== Raw data
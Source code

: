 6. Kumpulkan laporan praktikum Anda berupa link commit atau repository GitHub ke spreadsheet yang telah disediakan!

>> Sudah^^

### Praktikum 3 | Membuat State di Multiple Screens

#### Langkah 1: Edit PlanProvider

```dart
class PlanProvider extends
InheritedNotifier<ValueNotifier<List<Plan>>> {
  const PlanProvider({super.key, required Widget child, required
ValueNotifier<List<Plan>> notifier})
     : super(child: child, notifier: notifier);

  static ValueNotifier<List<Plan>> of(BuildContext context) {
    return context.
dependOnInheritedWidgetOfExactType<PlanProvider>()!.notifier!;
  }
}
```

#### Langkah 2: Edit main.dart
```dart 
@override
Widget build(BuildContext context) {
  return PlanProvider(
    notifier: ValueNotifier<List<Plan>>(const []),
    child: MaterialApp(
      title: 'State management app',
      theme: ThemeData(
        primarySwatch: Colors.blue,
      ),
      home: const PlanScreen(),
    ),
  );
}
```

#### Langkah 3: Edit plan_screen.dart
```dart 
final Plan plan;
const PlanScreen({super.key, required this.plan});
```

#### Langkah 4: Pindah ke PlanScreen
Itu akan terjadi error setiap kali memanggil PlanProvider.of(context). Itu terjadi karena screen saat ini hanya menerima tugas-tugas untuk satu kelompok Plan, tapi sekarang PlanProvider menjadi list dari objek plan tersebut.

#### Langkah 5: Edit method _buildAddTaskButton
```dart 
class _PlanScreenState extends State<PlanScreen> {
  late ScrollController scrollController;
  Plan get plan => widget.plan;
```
====
Go line by line through the records above and copy each one containing "Langkah".

#### Langkah 1: Edit PlanProvider
#### Langkah 2: Edit main.dart
#### Langkah 3: Edit plan_screen.dart
#### Langkah 4: Pindah ke PlanScreen
#### Langkah 5: Edit method _buildAddTaskButton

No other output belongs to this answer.